Challenge 8

challenge_8
faostat
Joining Data
Author

Noah Dixon

Published

June 27, 2023

library(tidyverse)
library(readxl)
library(ggplot2)

knitr::opts_chunk$set(echo = TRUE, warning=FALSE, message=FALSE)

Challenge Overview

Using the read.csv function we can read the FAOSTAT_egg_chicken and FAOSTAT_country_groups data into data frames.

egg_chicken <- read.csv("_data/FAOSTAT_egg_chicken.csv")
egg_chicken
country_groups <- read.csv("_data/FAOSTAT_country_groups.csv")
country_groups

Briefly describe the data

The FAOSTAT_egg_chicken data set shows the number of eggs sold in countries around the world for the years 1961-2018. The FAOSTAT_country_groups data frame shows the country group for each country (ex. country: Algeria, country group: Africa).

Tidy Data (as needed)

For the sake of this challenge, we are only going to look at the eggs sold in 2018 in units of “1000 head”. We will use the subset function to select only rows with these conditions in the egg_chicken data frame, and then only select the columns we are interested in (the Area, Year, and Value (number of sold eggs)).

egg_chicken <- subset(egg_chicken, Year == 2018 & Unit == "1000 Head") %>%
  select(Area, Year, Value)
egg_chicken

In the country_groups data frame, we will tidy the data to only select the country group and country columns.

country_groups <- country_groups %>%
  select(Country.Group, Country)
country_groups

Join Data

Using the right_join function we can add the country group to each row in the egg_chicken data frame.

joined_data <- right_join(country_groups, egg_chicken, by = c("Country" = "Area"))
joined_data

Now, we will filter only the rows where the country group is in the following list: Europe, Americas, Asia, Oceania, Africa.

filtered_data <- joined_data %>%
  filter(Country.Group %in% c("Europe", "Americas", "Asia", "Oceania", "Africa"))
filtered_data

Now, we can group the data by these regions.
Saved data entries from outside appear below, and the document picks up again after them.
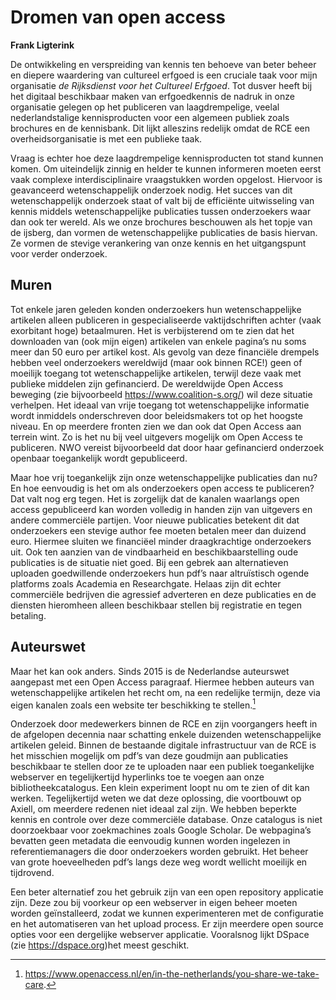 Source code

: 


# Dromen van open access 

**Frank Ligterink** 

De ontwikkeling en verspreiding van kennis ten behoeve van beter beheer en diepere waardering van cultureel erfgoed is een cruciale taak voor mijn organisatie *de Rijksdienst voor het Cultureel Erfgoed*. Tot dusver heeft bij het digitaal beschikbaar maken van erfgoedkennis de nadruk in onze organisatie gelegen op het publiceren van laagdrempelige, veelal nederlandstalige kennisproducten voor een algemeen publiek zoals brochures en de kennisbank. Dit lijkt alleszins redelijk omdat de RCE een overheidsorganisatie is met een publieke taak. 

Vraag is echter hoe deze laagdrempelige kennisproducten tot stand kunnen komen. Om uiteindelijk zinnig en helder te kunnen informeren moeten eerst vaak complexe interdisciplinaire vraagstukken worden opgelost. Hiervoor is geavanceerd wetenschappelijk onderzoek nodig. Het succes van dit wetenschappelijk onderzoek staat of valt bij de efficiënte uitwisseling van kennis middels wetenschappelijke publicaties tussen onderzoekers waar dan ook ter wereld. Als we onze brochures beschouwen als het topje van de ijsberg, dan vormen de wetenschappelijke publicaties de basis hiervan. Ze vormen de stevige verankering van onze kennis en het uitgangspunt voor verder onderzoek. 

## Muren

Tot enkele jaren geleden konden onderzoekers hun wetenschappelijke artikelen alleen publiceren in gespecialiseerde vaktijdschriften achter (vaak exorbitant hoge) betaalmuren. Het is verbijsterend om te zien dat het downloaden van (ook mijn eigen) artikelen van enkele pagina’s nu soms meer dan 50 euro per artikel kost. Als gevolg van deze financiële drempels hebben veel onderzoekers wereldwijd (maar ook binnen RCE!) geen of moeilijk toegang tot wetenschappelijke artikelen, terwijl deze vaak met publieke middelen zijn gefinancierd. De wereldwijde Open Access beweging (zie bijvoorbeeld https://www.coalition-s.org/) wil deze situatie verhelpen. Het ideaal van vrije toegang tot wetenschappelijke informatie wordt inmiddels onderschreven door beleidsmakers tot op het hoogste niveau. En op meerdere fronten zien we dan ook dat Open Access aan terrein wint. Zo is het nu bij veel uitgevers mogelijk om Open Access te publiceren. NWO vereist bijvoorbeeld dat door haar gefinancierd onderzoek openbaar toegankelijk wordt gepubliceerd.

Maar hoe vrij toegankelijk zijn onze wetenschappelijke publicaties dan nu? En hoe eenvoudig is het om als onderzoekers open access te publiceren? Dat valt nog erg tegen. Het is zorgelijk dat de kanalen waarlangs open access gepubliceerd kan worden volledig in handen zijn van uitgevers en andere commerciële partijen. Voor nieuwe publicaties betekent dit dat onderzoekers een stevige author fee moeten betalen meer dan duizend euro. Hiermee sluiten we financiëel minder draagkrachtige onderzoekers uit. Ook ten aanzien van de vindbaarheid en beschikbaarstelling oude publicaties is de situatie niet goed. Bij een gebrek aan alternatieven uploaden goedwillende onderzoekers hun pdf’s naar altruïstisch ogende platforms zoals Academia en Researchgate. Helaas zijn dit echter commerciële bedrijven die agressief adverteren en deze publicaties en de diensten hieromheen alleen beschikbaar stellen bij registratie en tegen betaling.

## Auteurswet 

Maar het kan ook anders. Sinds 2015 is de Nederlandse auteurswet aangepast met een Open Access paragraaf. Hiermee hebben auteurs van wetenschappelijke artikelen het recht om, na een redelijke termijn, deze via eigen kanalen zoals een website ter beschikking te stellen.[^OPEN]

Onderzoek door medewerkers binnen de RCE en zijn voorgangers heeft in de afgelopen decennia naar schatting enkele duizenden wetenschappelijke artikelen geleid. Binnen de bestaande digitale infrastructuur van de RCE is het misschien mogelijk om pdf’s van deze goudmijn aan publicaties beschikbaar te stellen door ze te uploaden naar een publiek toegankelijke webserver en tegelijkertijd hyperlinks toe te voegen aan onze bibliotheekcatalogus. Een klein experiment loopt nu om te zien of dit kan werken. Tegelijkertijd weten we dat deze oplossing, die voortbouwt op Axiell, om meerdere redenen niet ideaal zal zijn. We hebben beperkte kennis en controle over deze commerciële database. Onze catalogus is niet doorzoekbaar voor zoekmachines zoals Google Scholar. De webpagina’s bevatten geen metadata die eenvoudig kunnen worden ingelezen in referentiemanagers die door onderzoekers worden gebruikt. Het beheer van grote hoeveelheden pdf’s langs deze weg wordt wellicht moeilijk en tijdrovend. 


Een beter alternatief zou het gebruik zijn van een open repository applicatie zijn. Deze zou bij voorkeur op een webserver in eigen beheer moeten worden geïnstalleerd, zodat we kunnen experimenteren met de configuratie en het automatiseren van het upload process. Er zijn meerdere open source opties voor een dergelijke webserver applicatie. Vooralsnog lijkt DSpace (zie https://dspace.org)het meest geschikt. 

[^OPEN]: https://www.openaccess.nl/en/in-the-netherlands/you-share-we-take-care.




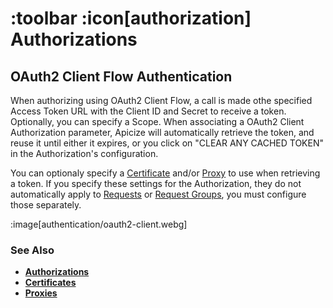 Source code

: # :toolbar :icon[authorization] Authorizations

## OAuth2 Client Flow Authentication

When authorizing using OAuth2 Client Flow, a call is made othe specified Access Token URL with the Client ID and Secret to receive a token.
Optionally, you can specify a Scope.  When associating a OAuth2 Client Authorization parameter, Apicize will automatically retrieve the token,
and reuse it until either it expires, or you click on "CLEAR ANY CACHED TOKEN" in the Authorization's configuration.

You can optionaly specify a [Certificate](help:certificates) and/or [Proxy](help:proxies) to use when retrieving a token. If you specify
these settings for the Authorization, they do not automatically apply to [Requests](help:requests) or [Request Groups](help:groups), you 
must configure those separately.

:image[authentication/oauth2-client.webg]

### See Also

* [**Authorizations**](help:authorizations)
* [**Certificates**](help:certificates)
* [**Proxies**](help:proxies)

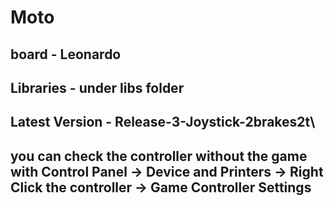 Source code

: # Moto

## board - Leonardo
## Libraries - under libs folder
## Latest Version - Release-3-Joystick-2brakes2t\

## you can check the controller without the game with Control Panel -> Device and Printers -> Right Click the controller -> Game Controller Settings
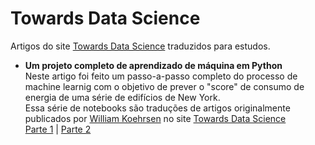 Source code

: # Towards Data Science
Artigos do site [Towards Data Science](https://towardsdatascience.com/) traduzidos para estudos.

* **Um projeto completo de aprendizado de máquina em Python**
<br>Neste artigo foi feito um passo-a-passo completo do processo de machine learnig com o objetivo de prever o "score" de consumo de energia de uma série de edifícios de New York.
<br>Essa série de notebooks são traduções de artigos originalmente publicados por [William Koehrsen](https://twitter.com/koehrsen_will) no site [Towards Data Science](https://towardsdatascience.com)
<br>[Parte 1](https://github.com/willsilvano/datascience/blob/master/Towards%20DataScience/Energy%20New%20York%20-%20Part%20One.ipynb) | [Parte 2](https://github.com/willsilvano/datascience/blob/master/Towards%20DataScience/Energy%20New%20York%20-%20Part%20Two.ipynb)
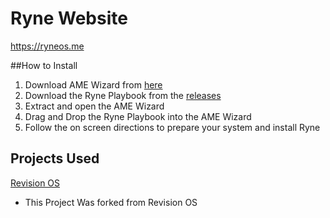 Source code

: # Ryne Website
https://ryneos.me

##How to Install
1. Download AME Wizard from [here](https://ameliorated.io)
2. Download the Ryne Playbook from the [releases](https://github.com/Ryne-os/Ryne/releases)
3. Extract and open the AME Wizard
4. Drag and Drop the Ryne Playbook into the AME Wizard
5. Follow the on screen directions to prepare your system and install Ryne

## Projects Used
[Revision OS](https://github.com/meetrevision)
- This Project Was forked from Revision OS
grouped_data <- filtered_data %>%
  rename(Region = Country.Group) %>%
  group_by(Region) %>%
  summarize(EggsSold = sum(Value))
grouped_data

Now, we can visualize the joined and grouped data to show how many eggs were sold in each region in 2018.

ggplot(grouped_data, aes(x = Region, y = EggsSold, fill = Region)) +
  geom_bar(stat = "identity") + 
  labs(title = "Eggs Sold in 2018", x = "Region", y = "Thousands of Eggs") + 
  guides(fill = FALSE)